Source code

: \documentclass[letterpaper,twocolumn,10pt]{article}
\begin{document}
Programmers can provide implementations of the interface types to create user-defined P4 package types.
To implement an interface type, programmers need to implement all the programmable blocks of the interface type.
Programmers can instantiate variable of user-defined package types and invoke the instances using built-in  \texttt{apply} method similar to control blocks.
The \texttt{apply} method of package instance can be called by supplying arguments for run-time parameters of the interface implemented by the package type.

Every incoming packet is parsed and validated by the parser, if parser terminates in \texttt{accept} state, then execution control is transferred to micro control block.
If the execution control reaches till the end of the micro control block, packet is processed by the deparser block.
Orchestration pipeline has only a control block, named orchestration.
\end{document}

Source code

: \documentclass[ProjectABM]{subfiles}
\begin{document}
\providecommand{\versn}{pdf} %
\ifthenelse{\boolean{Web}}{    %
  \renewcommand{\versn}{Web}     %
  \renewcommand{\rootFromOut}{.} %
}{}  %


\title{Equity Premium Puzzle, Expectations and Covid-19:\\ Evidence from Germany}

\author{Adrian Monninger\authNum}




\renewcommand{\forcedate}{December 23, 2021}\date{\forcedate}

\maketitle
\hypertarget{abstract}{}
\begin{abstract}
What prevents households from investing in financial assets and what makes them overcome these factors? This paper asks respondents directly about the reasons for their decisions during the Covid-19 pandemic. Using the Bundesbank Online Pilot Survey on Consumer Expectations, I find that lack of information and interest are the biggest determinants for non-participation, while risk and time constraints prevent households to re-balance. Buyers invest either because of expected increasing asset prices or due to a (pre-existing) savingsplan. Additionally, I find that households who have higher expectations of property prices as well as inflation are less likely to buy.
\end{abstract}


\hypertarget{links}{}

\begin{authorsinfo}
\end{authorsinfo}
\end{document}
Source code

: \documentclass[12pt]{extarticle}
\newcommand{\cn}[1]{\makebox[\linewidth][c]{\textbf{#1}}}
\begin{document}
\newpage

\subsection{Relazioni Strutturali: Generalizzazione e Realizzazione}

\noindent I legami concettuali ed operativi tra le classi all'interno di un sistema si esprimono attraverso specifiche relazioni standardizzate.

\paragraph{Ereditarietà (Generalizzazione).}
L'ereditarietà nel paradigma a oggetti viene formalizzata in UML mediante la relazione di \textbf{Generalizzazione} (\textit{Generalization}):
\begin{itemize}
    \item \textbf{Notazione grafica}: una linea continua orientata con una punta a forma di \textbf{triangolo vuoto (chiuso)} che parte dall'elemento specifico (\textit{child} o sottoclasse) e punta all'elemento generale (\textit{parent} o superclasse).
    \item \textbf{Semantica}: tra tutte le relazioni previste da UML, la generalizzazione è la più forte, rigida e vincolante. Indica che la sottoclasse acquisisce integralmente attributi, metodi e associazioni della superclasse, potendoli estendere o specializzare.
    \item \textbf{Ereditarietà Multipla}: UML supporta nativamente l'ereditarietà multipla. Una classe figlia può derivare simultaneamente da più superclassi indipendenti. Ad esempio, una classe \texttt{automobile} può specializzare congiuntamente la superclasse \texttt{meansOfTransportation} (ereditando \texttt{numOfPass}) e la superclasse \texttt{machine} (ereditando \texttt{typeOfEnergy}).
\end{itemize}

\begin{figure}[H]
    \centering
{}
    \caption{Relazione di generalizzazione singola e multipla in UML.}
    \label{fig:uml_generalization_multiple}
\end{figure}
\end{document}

**What to produce**
If a line in the records above contains the string "apply", copy that line out.

**Exercise solution**
Programmers can instantiate variable of user-defined package types and invoke the instances using built-in  \texttt{apply} method similar to control blocks.
The \texttt{apply} method of package instance can be called by supplying arguments for run-time parameters of the interface implemented by the package type.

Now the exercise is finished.